All these owners—none of them buy teams to make money. They buy them to get rid of their eternal nerdom. Control athletes.
Virtually all owners made tons of money somewhere else. Now they want to play lockout card. Then sell the fucking franchises.
@mcuban I am going to Mavericks-Sixers game Tuesday night. Come find me. Will give you seat no. Or get me floor pass. You won't.
Pretty cowardly? I put my ass out on every Tweet and column I write. Am I perfect? Fuck no. Does passion get better of me stimes? Fuck yes.
I just don't like being called coward. Get praise for what i write. Get shit. All fair But i do take a stand. To me that is column writing.
Plus column on NBA provoked debate. That is what column writing should do as well. Should I have specifically targeted my generation—yes.

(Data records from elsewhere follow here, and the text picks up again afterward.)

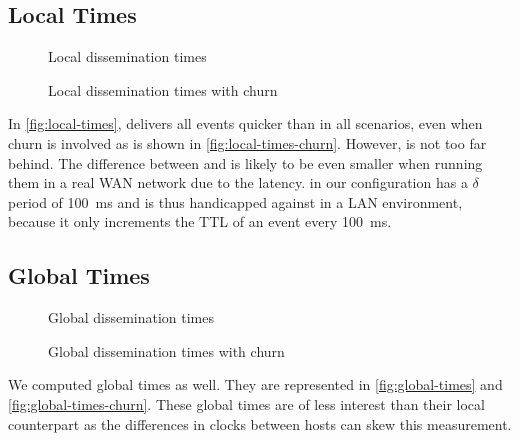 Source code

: \subsection{Local Times}
\label{sub:local-times}
\begin{figure*}[htp]
	\centering
	
	\vspace{-2mm} 
	\caption{Local dissemination times}
	\vspace{-2mm}
	\label{fig:local-times} 
\end{figure*}

\begin{figure}[htp]
	\centering
	
	\vspace{-2mm} 
	\caption{Local dissemination times with churn}
	\vspace{-2mm} 
	\label{fig:local-times-churn} 
\end{figure}
In \autoref{fig:local-times}, \jgroups delivers all events quicker than \epto in all scenarios, even when churn is involved as is shown in \autoref{fig:local-times-churn}. However, \epto is not too far behind. The difference between \epto and \jgroups is likely to be even smaller when running them in a real WAN network due to the latency. \epto in our configuration has a $\delta$ period of \SI{100}{\milli\second} and is thus handicapped against \jgroups in a LAN environment, because it only increments the TTL of an event every \SI{100}{\milli\second}.
\newpage
\subsection{Global Times}
\begin{figure*}[htp]
	\centering
	
	\vspace{-2mm} 
	\caption{Global dissemination times}
	\vspace{-2mm}
	\label{fig:global-times}  
\end{figure*}

\begin{figure}[htp]
	\centering
	
	\vspace{-2mm} 
	\caption{Global dissemination times with churn}
	\vspace{-2mm} 
	\label{fig:global-times-churn} 
\end{figure}
We computed global times as well. They are represented in \autoref{fig:global-times} and \autoref{fig:global-times-churn}. These global times are of less interest than their local counterpart as the differences in clocks between hosts can skew this measurement.


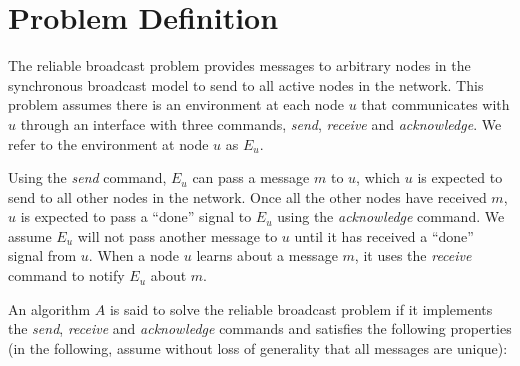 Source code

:\documentclass[english]{article}
\begin{document}
\section{Problem Definition}

The reliable broadcast problem provides messages to arbitrary nodes in the synchronous broadcast model to send to all active nodes in the network. This problem assumes there is an environment at each node $u$ that communicates with $u$ through an  interface with three commands, \textit{send}, \textit{receive} and \textit{acknowledge}. We refer to the environment at node $u$ as $E_u$.

Using the \textit{send} command, $E_u$ can pass a message $m$ to $u$, which $u$ is expected to send to all other nodes in the network. Once all the other nodes have received $m$, $u$ is expected to pass a ``done'' signal to $E_u$ using the \textit{acknowledge} command. We assume $E_u$ will not pass another message to $u$ until it has received a ``done'' signal from $u$. 
When a node $u$ learns about a message $m$, it uses the \textit{receive} command to notify $E_u$ about $m$.

An algorithm $A$ is said to solve the reliable broadcast problem if it implements the \textit{send}, \textit{receive} and \textit{acknowledge} commands and satisfies the following properties (in the following, assume without loss of generality that all messages are unique):
\end{document}
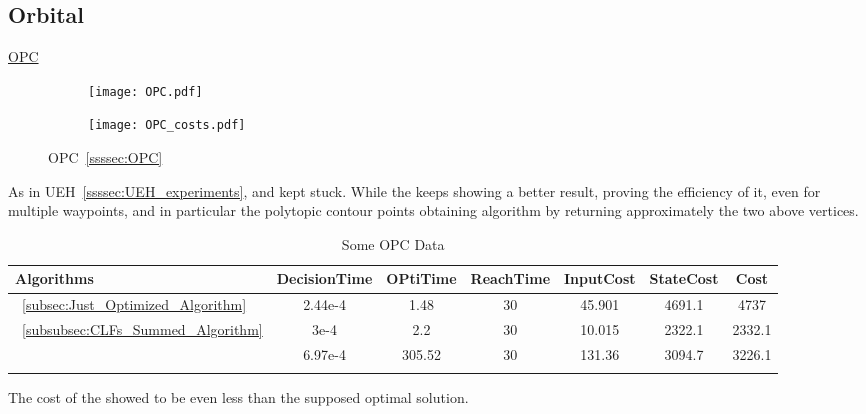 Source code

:  \newpage

\subsection{Orbital}
\label{subsec:orbital_experiments}

\underline{OPC}
\label{OPC_experiments} %

 \begin{figure}[htbp]
  \begin{subfigure}{0.5\textwidth}
    \centering
    \texttt{[image: OPC.pdf]}
  \label{fig:OPC_CostEvol}
  \end{subfigure}
  \begin{subfigure}{0.6\textwidth}
    \centering
    \texttt{[image: OPC\_costs.pdf]}
  \label{fig:OPC_trajectory}
  \end{subfigure}
  \caption{OPC~\ref{ssssec:OPC}}
\label{fig:OPCTrajectory_and_CostEvol}
\end{figure}


As in UEH~\ref{ssssec:UEH_experiments},  and   kept stuck. While the  keeps showing a better result, proving the efficiency of it, even for multiple waypoints, and in particular the polytopic contour points obtaining algorithm by returning approximately the two above vertices. 


  \bgroup
 \begin{xltabular}{\textwidth}{|l|cccccc|}
   \toprule
   Algorithms   & DecisionTime & OPtiTime & ReachTime  & InputCost   & StateCost & Cost           \\
   \midrule
    ~\ref{subsec:Just_Optimized_Algorithm}           & 2.44e-4 & 1.48 & 30 & 45.901  & 4691.1  & 4737 \\
    ~\ref{subsubsec:CLFs_Summed_Algorithm}        & 3e-4 & 2.2     & 30 & 10.015 & 2322.1 &  2332.1 \\
                          & 6.97e-4  & 305.52     & 30  & 131.36 & 3094.7 & 3226.1 \\
    \midrule
    \caption{Some OPC Data}
    \label{tab:Some_OPC_Data}\\
   \end{xltabular}
 \egroup


The cost of the  showed to be even less than the supposed optimal solution.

@buzzbissinger Yr editor asked you to write about a topic you dont know & had no interest in researching You didnt have the balls to say no.
@mcuban Absolutely untrue. I came up with topic. I believe it. Studies show it. Editor is Howard Kurtz. He is on Daily Beast. Ask him.
Because you're an entitled spoil brat, you talk without knowing a fucking thing. Don't like column Fine. But don't make assumptions.
@mcuban. You just make assumptions because you are used to getting your own way until you routinely make ass of yourself.
Do I have thin skin? The thinnest. I know that. I try to resist it. But calling me coward a joke. Call me ignorant, full of shit. Fine.
i am done. He told me why i am coward. of course had facts wrong. Urge all of you to contact Howard Kurtz editor. He is on twitter.
@buzzbissinger 1st. belief <> facts. 2nd. Resorting to name calling = cowardly. 3rd Choosing race as subject when give a topic= semantics
@buzzbissinger 4th referring to studies after the fact and trying to make it seem like you did the work = CYA
Fuck it. Can't win. Thought people admired personal honesty. Next column—critique of car Blake Griffin jumped over. Like every other writer
I don't know.
Have to walk dog. Offer still open to @mcuban. Be at Mavs' game Tuesday in Philly. Let's meet. Talk face to face. None of this coward bs.
@buzzbissinger I will be there.
@mcuban So let's meet. How do I do it? Don't have press press. Don't regularly cover league.
@mcuban I am serious. Get me floor pass or I will give you seat number.
@mcuban If I try to approach you security will never let me close.
@mcuban and I I hope will talk seriously about column. He is NBA owner. Drop the coward BS he accused me of.
But I don't like being called Coward. The opposite. Maybe I should become 1 like every other writer. News alert: Utley sits vs. Yanks tday!
Final thought @mcuban if we meet the point is to have discussion, not scream at each other. If he makes good points, I will def. share them.
@buzzbissinger just get a media pass from the sixers. You are a blogger who blogs about the nba. I'm easy to find.
@mcuban I write a sports column for Daily Beast. I don't blog NBA. Will try with Sixers. Why doesn't your PR guy get me pass? You own team.
Obtained press press for Tuesday night.
@mcuban I did obtain press press. i will see you at game Tuesday night.